Кстати, о ней. О маме. Я такой ее видела, разве что когда у меня под носом была ханабата. Одно время она совсем опустила руки. Она все потеряла и продолжала вставать по утрам потому лишь, что всегда это делала. А может, решила жить ради меня и Дина. Не знаю. Я знаю лишь то, что Ноа навеки останется ее любимцем, но дело даже не в Ноа, ну или, по крайней мере, не только в нем как в человеке. Для мамы Ноа был не только сын, но и связанные с ним легенды. И это сводило к одной-единственной цели все, что нас донимало, — годы безденежья, переезд в город, дерьмовые работы, на которых горбатились они с отцом. И цель эта была так значительна, что маме даже не требовалось ее понимать — она знала и так, что ей суждено сыграть важную роль. Великая судьба опьяняет.

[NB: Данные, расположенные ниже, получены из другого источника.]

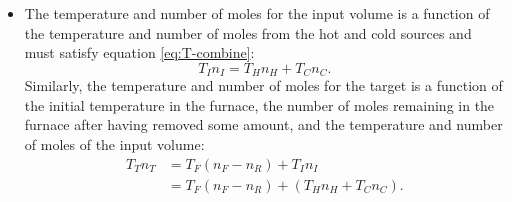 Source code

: \documentclass{article}
\begin{document}
\begin{itemize}
    \item
        The temperature and number of moles for the input volume is a function of the temperature
        and number of moles from the hot and cold sources and must satisfy equation
        \autoref{eq:T-combine}:
        \[
            T_I n_I = T_H n_H + T_C n_C.
        \]
        Similarly, the temperature and number of moles for the target is a function of the initial
        temperature in the furnace, the number of moles remaining in the furnace after having
        removed some amount, and the temperature and number of moles of the input volume:
        \begin{align*}
            T_T n_T
            &= T_F(n_F-n_R)+T_I n_I \\
            &= T_F(n_F-n_R)+(T_H n_H+T_C n_C).
        \end{align*}
\end{itemize}


\end{document}
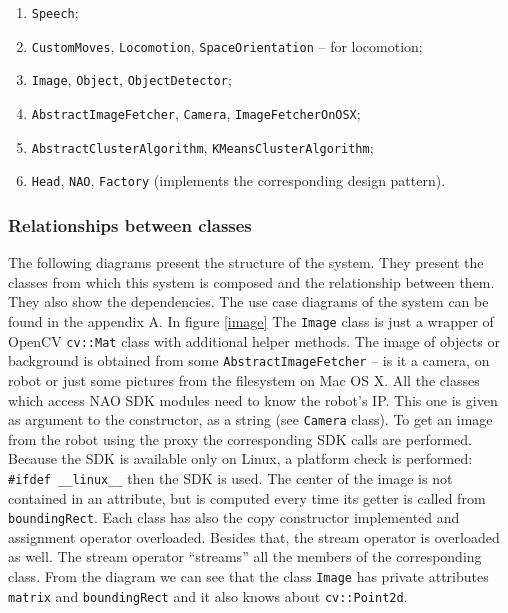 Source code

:        \begin{enumerate}[topsep=3pt, partopsep=0pt,itemsep=1pt,parsep=1pt]
            \item \verb|Speech|;
            \item \verb|CustomMoves|, \verb|Locomotion|, \verb|SpaceOrientation| -- for locomotion;
            \item \verb|Image|, \verb|Object|, \verb|ObjectDetector|;
            \item \verb|AbstractImageFetcher|, \verb|Camera|, \verb|ImageFetcherOnOSX|;
            \item \verb|AbstractClusterAlgorithm|, \verb|KMeansClusterAlgorithm|;
            \item \verb|Head|, \verb|NAO|, \verb|Factory| (implements the corresponding design pattern).
        \end{enumerate}\itemsep0pt


    \subsubsection{Relationships between classes}
        The following diagrams present the structure of the system. They present the classes from which this system is composed and the relationship between them. They also show the dependencies. The use case diagrams of the system can be found in the appendix A.    
        In figure \ref{image} The \verb|Image| class is just a wrapper of OpenCV \verb|cv::Mat| class with additional helper methods. The image of objects or background is obtained from some \verb|AbstractImageFetcher| -- is it a camera, on robot or just some pictures from the filesystem on Mac OS X. All the classes which access NAO SDK modules need to know the robot's IP. This one is given as argument to the constructor, as a string (see \verb|Camera| class). To get an image from the robot using the proxy the corresponding SDK calls are performed. Because the SDK is available only on Linux, a platform check is performed: \verb|#ifdef __linux__| then the SDK is used. The center of the image is not contained in an attribute, but is computed every time its getter is called from \verb|boundingRect|. Each class has also the copy constructor implemented and assignment operator overloaded. Besides that, the stream operator is overloaded as well. The stream operator ``streams'' all the members of the corresponding class. From the diagram we can see that the class \verb|Image| has private attributes \verb|matrix| and \verb|boundingRect| and it also knows about \verb|cv::Point2d|.
         


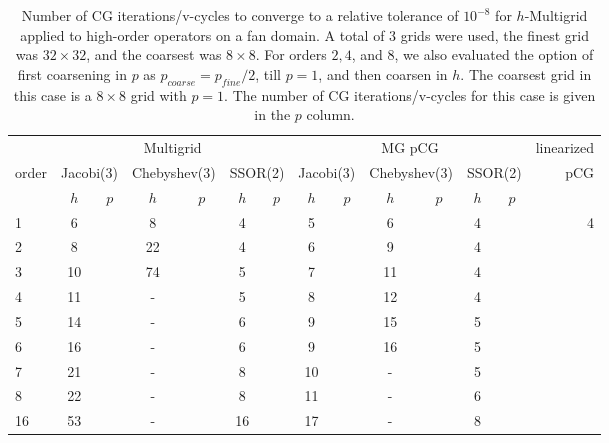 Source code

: \begin{table}
  \caption{\label{tab:fan}  Number of CG iterations/v-cycles to converge to a relative tolerance of $10^{-8}$ for $h$-Multigrid applied to high-order operators on a fan domain. A total of 3 grids were used, the finest grid was $32\times 32$, and the coarsest was $8\times 8$. For orders $2,4$, and $8$, we also evaluated the option of first coarsening in $p$ as $p_{coarse} = p_{fine}/2$, till $p=1$, and then coarsen in $h$. The coarsest grid in this case is a $8\times 8$ grid with $p=1$. The number of CG iterations/v-cycles for this case is given in the $p$ column.}
		\centering
    \begin{tabular}{|l|c|c|c|c|c|c|c|c|c|c|c|c|r|} 
\hline
		 & \multicolumn{6}{c|}{Multigrid} & \multicolumn{6}{c|}{MG pCG} &          linearized \\
		\cline{2-13}
		order &  \multicolumn{2}{c|}{\scriptsize  Jacobi(3)} &  \multicolumn{2}{c|}{\scriptsize Chebyshev(3)} & \multicolumn{2}{c|}{\scriptsize  SSOR(2)} & \multicolumn{2}{c|}{\scriptsize Jacobi(3)} &  \multicolumn{2}{c|}{\scriptsize Chebyshev(3)} & \multicolumn{2}{c|}{\scriptsize SSOR(2)} & pCG\\
				 \hline
				  & $h$ & $p$ & $h$ & $p$& $h$ & $p$& $h$ & $p$& $h$ & $p$& $h$ & $p$& \\
				  \cline{2-13}
          1 & 6  & & 8  & & 4 & & 5  & & 6  & & 4 & & 4 \\
          2 & 8  & & 22 & & 4 & & 6  & & 9  & & 4 & &   \\
          3 & 10 & & 74 & & 5 & & 7  & & 11 & & 4 & &   \\
          4 & 11 & & -  & & 5 & & 8  & & 12 & & 4 & &   \\
          5 & 14 & & -  & & 6 & & 9  & & 15 & & 5 & &   \\ 
          6 & 16 & & -  & & 6 & & 9  & & 16 & & 5 & &   \\
          7 & 21 & & -  & & 8 & & 10 & & -  & & 5 & &   \\
          8 & 22 & & -  & & 8 & & 11 & & -  & & 6 & &   \\
          16 & 53 & & - & & 16 & & 17 & & - & & 8 & &  \\
\hline
	  \end{tabular}
\end{table}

Шорх-шорх-шорх . Мы с папой все еще топчем дорогу. Что-то шевелится и трещит в листве деревьев, мимо которых мы пробегаем, там, где колючие кусты и ветки жмутся к земле. Капли пота висят на моих ресницах, щекочут шею, дорога поднимается в гору, катится с горы, изгибаясь, скрывается из виду. Предвечерний оранжевый свет. Мы бежим.
Окей, теперь, когда мы бегаем, все совсем по-другому. Я уже не хочу забыться. Я хочу расширить то, что сделала. Я зову это новой ахупуаа [152] Гавайский термин для большой традиционной социально-экономической, геологической и климатической области.
— возрождением старой системы. Когда-то алии сверху донизу разделили остров на полосы и все, что на нем производили, отдавали за что-то другое: рыбу из океана обменивали на батат с равнин, выросший на воде с горных хребтов. Только теперь мы с Хоку воссоздали все это на клочке земли, дополнив фотовольтаикой и регенерацией воды. Все само себя питает и обменивается с другими элементами внутри системы, так? Кало, рыба, цветы. Земли мало, плодов много. Я клянусь, этот метод изменит острова. Когда мы только об этом заговорили, когда появились статьи в газете и бортовом журнале местной авиакомпании, к нам стали приезжать люди. Крепкие тетки с растрескавшимися, как кровельный гонт, ногтями на ногах и торчащими из-под мышек, точно вана, пучками волос, с татуировками карпов-кои; они, как и мы, строили целые фермы. Смуглые парни с курчавыми волосами, доходившими до середины спины, с грудными клетками в доспехах мышц. Но привели их не статьи из газет. Они признавались, что тоже услышали зов. Тот самый голос, что явился мне как хула, что струился сквозь отца, как река. Все, кто к нам приезжал, тоже слышали его. Он призывал их сделать что могут. То есть все мы канака маоли и весь наш шум? К нам приезжают даже важные люди: в конце концов, пожала плечами женщина из окружного совета, надо же что-то делать со всей этой землей . Я побывала на заседаниях в законодательных органах, в университетах, вместе с другими фермерами, рыбаками и сторонниками старого образа жизни.
— Вот видишь, — сказал вчера вечером по телефону Дин. Как будто я наконец догадалась о том, что он знал всегда.
— Господи Иисусе, Дин, — ответила я. — Вижу что?
— Ноа был прав, вот что, — заявил Дин. — Дело не только в нем. Даже на том свете он остается самым умным.
Я не удержалась и рассмеялась.
— А как же ты? — спросила я. — Ты тоже услышал зов?
— Знаешь что, — ответил он, — если хочешь поговорить о призвании, послушай вот это.
В трубке раздался глухой шорох, как будто из-под воды. Я догадалась, что он куда-то переместил телефон и переместился сам. Потом в трубку ливнем помех хлынул шум города: гудки автомобилей, сирены, грохот деревянных поддонов и дверей. Громкий стук чего-то тяжелого, что выбросили в мусорный бак. Долгий скрежет и рев городского автобуса. Лязг и шипение. Голоса. Потом эти звуки стихли, в трубке снова раздался шорох перемещения. Я уловила голос диктора из телевизора, что-то о рынках и ожидаемом квартальном росте, прогнозы, оценки, и снова вернулся Дин, так? Его дыхание.